Data records
---------------
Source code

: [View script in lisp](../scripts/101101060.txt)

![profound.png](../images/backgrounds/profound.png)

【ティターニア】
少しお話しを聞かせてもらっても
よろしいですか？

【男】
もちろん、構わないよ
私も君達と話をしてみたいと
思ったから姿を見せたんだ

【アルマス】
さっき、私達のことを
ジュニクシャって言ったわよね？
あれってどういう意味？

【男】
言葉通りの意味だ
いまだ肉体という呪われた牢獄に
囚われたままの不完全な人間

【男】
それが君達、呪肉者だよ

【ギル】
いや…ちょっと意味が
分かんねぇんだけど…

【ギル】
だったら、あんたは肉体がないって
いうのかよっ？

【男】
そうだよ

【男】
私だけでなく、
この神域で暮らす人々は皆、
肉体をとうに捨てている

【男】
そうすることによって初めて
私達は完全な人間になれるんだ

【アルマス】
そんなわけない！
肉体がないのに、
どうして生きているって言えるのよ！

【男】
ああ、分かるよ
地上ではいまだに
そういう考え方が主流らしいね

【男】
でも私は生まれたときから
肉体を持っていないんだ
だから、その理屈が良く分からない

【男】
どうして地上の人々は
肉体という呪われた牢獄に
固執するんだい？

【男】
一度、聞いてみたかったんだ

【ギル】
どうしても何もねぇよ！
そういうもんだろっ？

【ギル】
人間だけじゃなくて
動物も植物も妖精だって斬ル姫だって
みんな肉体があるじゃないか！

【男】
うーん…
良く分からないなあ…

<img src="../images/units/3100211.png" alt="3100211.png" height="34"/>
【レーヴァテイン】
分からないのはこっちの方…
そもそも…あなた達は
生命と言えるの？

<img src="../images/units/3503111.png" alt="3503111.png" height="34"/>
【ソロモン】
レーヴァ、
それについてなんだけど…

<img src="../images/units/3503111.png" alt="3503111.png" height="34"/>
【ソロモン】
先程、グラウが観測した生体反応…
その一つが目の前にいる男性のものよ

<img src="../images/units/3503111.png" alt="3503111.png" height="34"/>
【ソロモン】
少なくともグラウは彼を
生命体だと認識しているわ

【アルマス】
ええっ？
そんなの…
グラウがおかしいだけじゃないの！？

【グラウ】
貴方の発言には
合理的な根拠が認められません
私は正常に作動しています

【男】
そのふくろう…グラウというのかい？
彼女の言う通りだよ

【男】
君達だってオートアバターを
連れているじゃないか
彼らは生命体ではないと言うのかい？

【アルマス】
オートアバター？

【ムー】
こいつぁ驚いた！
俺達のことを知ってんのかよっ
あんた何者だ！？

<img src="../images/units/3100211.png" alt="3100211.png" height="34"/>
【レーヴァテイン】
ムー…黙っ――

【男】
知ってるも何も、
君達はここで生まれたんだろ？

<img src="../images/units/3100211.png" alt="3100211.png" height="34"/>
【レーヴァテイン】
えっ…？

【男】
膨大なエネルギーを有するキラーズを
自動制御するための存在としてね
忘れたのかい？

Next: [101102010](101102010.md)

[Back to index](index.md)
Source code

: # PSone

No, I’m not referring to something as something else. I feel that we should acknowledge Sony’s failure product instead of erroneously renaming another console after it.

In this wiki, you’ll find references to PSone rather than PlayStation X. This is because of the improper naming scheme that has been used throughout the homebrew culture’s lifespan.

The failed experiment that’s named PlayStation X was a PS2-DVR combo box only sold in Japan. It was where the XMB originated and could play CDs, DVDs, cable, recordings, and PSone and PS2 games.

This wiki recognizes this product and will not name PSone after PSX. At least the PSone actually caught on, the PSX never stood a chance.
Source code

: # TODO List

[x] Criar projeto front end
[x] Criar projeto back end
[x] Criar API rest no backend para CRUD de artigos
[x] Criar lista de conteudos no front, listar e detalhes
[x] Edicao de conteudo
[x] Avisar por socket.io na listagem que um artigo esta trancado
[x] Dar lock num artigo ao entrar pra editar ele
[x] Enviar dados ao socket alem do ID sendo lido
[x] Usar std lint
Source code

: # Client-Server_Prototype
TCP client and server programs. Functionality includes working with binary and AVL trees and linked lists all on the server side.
---------------
▶ **TASK REQUIREMENTS**
Return, from the entries, each line that holds "PlayStation".

▶ **RESPONSE**
In this wiki, you’ll find references to PSone rather than PlayStation X. This is because of the improper naming scheme that has been used throughout the homebrew culture’s lifespan.
The failed experiment that’s named PlayStation X was a PS2-DVR combo box only sold in Japan. It was where the XMB originated and could play CDs, DVDs, cable, recordings, and PSone and PS2 games.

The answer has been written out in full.